A comment by Warren Buffet may hold a key to reaching your financial goals
Legendary investor Warren Buffet once noted that “in the short run the market is a voting machine, in the long run it’s a weighing machine”.
Sometimes building a wealth strategy means that you must think beyond what the financial press is telling you. The main goal of that press is to get ad revenues from daily (or even hourly) clicks, which means they tend to give extra importance to short term price movements. This gives them something to report on.
But unless you are a short-term trader, paying too much attention to this hourly, daily, or even monthly noise can be a distraction. Even worse, focusing on short term price gyrations can manipulate your emotions, which can potentially lead to poor (and expensive) investment decisions.
Buffet’s comment was reported in Forbes magazine, which went on to break it down. Short term market movements, Forbes explained, “reflect all kinds of irrational attitudes and expectations, whereas in the long run the market will weigh and reflect an investment’s true value”.
And the late John Bogle, the former CEO of Vanguard funds and the founding father of index investing, made a similar point. “Succumbing to the wiles of Mr. Market”, Bogle wrote, “allows the emotions of the moment to take precedence over the economics of the long term, as transitory shifts in prices get investors thinking about the wrong things”.
Using Buffet’s insight to your advantage
This insight can serve as a guide to an investment strategy designed to build real wealth over the medium and longer term.
You would start by taking a view on which investment assets you want to accumulate. These could be shares of certain top-quality companies, real estate, valuable precious metals, or other investment assets.
The next step would be to ask a simple question: at what price do you wish to invest in these assets? This is where separating yourself from the short-term herd can feel unsettling. Why would you buy more of an investment asset whose price has gone down?
Applying the same buying instincts you use for everything else (buying more when things go on sale) to your chosen investment assets may be the way to go.
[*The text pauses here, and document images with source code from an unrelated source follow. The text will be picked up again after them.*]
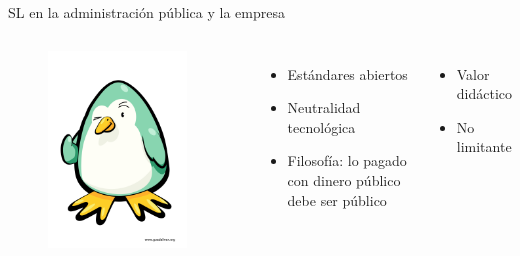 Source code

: \documentclass{beamer}
\begin{document}
\begin{frame}{SL en la administración pública y la empresa}
  \begin{columns}
    \begin{figure}
      \centering
      \includegraphics[width=0.9\textwidth]{pics/andatuz.png}
    \end{figure}

    \begin{itemize}
    \item Estándares abiertos
    \item Neutralidad tecnológica
    \item Filosofía: lo pagado con dinero público debe ser público
    \end{itemize}
    
    \pause

    \begin{itemize}
    \item Valor didáctico
    \item No limitante
    \end{itemize}


\end{columns}
\end{frame}
\end{document}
Asian gold buying may be an example of Buffet’s advice
One example of this kind of buying behaviour is gold buyers in Asia. As the chart below shows, Western gold buyers have been selling as gold prices have declined (as they have in U.S. Dollar terms so far in 2022) Asian buyers, by contrast, have been doing the opposite. China, India, Turkey, Thailand, and Malaysia are using the opportunity of softer gold prices to accumulate even more gold:
This may be in part because Asian buyers have experienced severe currency crises in the recent past.
In the Asian Financial Crisis, for example, investors across Asia lost 50% in the space of one week just by holding their national currencies. This has given them a heightened appreciation for gold, history’s most reliable form of money.
But investors everywhere may want to take heed. The currency crisis we are currently experiencing is not confining itself to emerging markets in Asia or to secondary countries.
By contrast, the current currency crisis is enveloping the major currencies like the pound, the euro, and the yen. The mighty Japanese yen, for example, has already depreciated against gold by 22% in the last year. Gold in pounds recently hit a new all-time high.
And the Australian dollar, despite our strong resources and energy income, has not been immune from the currency crisis. It has already fallen from $1.05 per U.S. Dollar ten years ago to $0.62 per U.S. Dollar today. Following Buffet’s investment advice – to think less about price and more about value – could lead to better outcomes, no matter what assets you are investing in.